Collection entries
|---|

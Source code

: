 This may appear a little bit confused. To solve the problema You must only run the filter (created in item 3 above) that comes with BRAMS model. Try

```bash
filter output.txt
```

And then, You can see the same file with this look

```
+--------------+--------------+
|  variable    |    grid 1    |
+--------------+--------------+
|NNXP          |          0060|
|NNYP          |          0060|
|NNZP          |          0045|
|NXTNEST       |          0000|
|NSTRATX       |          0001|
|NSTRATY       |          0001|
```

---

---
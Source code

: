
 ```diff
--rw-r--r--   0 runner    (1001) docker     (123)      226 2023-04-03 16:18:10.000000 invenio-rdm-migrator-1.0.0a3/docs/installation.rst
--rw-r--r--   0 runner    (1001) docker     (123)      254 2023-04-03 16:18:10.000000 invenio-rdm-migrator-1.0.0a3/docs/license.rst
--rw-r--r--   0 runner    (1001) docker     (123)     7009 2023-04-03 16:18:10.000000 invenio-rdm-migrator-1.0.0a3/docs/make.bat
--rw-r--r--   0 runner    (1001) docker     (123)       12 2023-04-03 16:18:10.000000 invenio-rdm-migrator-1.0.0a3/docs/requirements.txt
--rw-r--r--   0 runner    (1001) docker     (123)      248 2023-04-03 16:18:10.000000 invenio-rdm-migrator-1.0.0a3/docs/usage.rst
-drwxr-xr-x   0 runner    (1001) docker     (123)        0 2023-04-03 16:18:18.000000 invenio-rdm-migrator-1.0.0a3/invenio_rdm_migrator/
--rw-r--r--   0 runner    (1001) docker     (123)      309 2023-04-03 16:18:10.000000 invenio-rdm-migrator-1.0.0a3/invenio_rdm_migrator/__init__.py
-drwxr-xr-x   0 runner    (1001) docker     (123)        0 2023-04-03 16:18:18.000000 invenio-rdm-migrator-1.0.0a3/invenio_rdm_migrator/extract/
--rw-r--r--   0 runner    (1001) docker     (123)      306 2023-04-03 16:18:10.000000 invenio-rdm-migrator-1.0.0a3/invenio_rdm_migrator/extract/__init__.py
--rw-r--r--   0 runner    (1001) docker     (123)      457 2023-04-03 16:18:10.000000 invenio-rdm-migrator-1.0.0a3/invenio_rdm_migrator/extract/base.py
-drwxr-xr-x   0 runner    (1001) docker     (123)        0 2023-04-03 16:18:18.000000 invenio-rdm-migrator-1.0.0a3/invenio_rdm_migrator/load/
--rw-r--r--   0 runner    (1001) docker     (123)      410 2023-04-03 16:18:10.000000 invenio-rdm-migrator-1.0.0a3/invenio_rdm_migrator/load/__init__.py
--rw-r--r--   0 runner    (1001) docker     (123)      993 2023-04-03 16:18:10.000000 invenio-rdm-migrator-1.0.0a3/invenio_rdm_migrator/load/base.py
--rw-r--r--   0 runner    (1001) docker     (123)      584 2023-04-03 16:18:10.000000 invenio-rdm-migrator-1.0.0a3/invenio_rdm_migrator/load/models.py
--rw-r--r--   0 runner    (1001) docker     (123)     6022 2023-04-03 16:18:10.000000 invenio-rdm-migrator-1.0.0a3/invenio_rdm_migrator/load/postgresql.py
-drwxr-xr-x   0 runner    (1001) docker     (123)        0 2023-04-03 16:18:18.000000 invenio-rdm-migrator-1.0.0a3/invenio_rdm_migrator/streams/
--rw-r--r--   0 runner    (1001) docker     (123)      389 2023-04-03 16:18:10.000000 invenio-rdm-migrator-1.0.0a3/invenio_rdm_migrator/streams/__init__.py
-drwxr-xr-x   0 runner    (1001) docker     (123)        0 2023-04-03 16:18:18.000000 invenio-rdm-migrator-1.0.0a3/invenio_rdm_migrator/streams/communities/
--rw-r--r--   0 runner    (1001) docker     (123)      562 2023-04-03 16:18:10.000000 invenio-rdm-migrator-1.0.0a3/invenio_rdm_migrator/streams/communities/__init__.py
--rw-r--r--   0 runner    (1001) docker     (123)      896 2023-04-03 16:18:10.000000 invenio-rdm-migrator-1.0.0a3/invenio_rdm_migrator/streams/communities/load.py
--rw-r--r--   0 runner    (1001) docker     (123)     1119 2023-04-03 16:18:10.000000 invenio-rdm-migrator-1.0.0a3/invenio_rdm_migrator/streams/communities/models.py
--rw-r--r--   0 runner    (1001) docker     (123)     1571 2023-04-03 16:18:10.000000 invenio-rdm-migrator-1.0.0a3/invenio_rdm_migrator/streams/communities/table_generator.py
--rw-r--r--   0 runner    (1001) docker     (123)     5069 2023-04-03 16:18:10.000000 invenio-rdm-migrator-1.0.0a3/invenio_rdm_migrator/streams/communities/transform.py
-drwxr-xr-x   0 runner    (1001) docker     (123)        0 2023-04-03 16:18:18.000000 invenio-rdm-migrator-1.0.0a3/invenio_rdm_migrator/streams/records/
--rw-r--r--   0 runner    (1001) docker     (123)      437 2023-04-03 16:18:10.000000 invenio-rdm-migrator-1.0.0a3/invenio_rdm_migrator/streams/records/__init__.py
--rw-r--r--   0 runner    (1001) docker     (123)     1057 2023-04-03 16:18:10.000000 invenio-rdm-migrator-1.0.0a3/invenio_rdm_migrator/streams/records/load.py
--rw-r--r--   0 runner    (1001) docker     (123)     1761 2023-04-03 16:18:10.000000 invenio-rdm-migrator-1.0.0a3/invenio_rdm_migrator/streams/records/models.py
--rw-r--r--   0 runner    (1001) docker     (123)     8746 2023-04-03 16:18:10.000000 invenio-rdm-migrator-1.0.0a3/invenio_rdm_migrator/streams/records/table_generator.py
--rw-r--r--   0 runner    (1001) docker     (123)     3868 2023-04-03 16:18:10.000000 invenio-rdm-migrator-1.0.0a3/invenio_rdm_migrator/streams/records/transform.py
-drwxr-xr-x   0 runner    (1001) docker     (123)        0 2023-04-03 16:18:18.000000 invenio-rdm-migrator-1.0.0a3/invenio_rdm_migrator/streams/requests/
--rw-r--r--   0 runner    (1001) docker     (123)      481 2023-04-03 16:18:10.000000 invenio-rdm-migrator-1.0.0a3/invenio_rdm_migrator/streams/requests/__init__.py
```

|---|

* **Problem description**
Select all lines with the word "base" from the entries above.

* **Answer box**
--rw-r--r--   0 runner    (1001) docker     (123)      457 2023-04-03 16:18:10.000000 invenio-rdm-migrator-1.0.0a3/invenio_rdm_migrator/extract/base.py
--rw-r--r--   0 runner    (1001) docker     (123)      993 2023-04-03 16:18:10.000000 invenio-rdm-migrator-1.0.0a3/invenio_rdm_migrator/load/base.py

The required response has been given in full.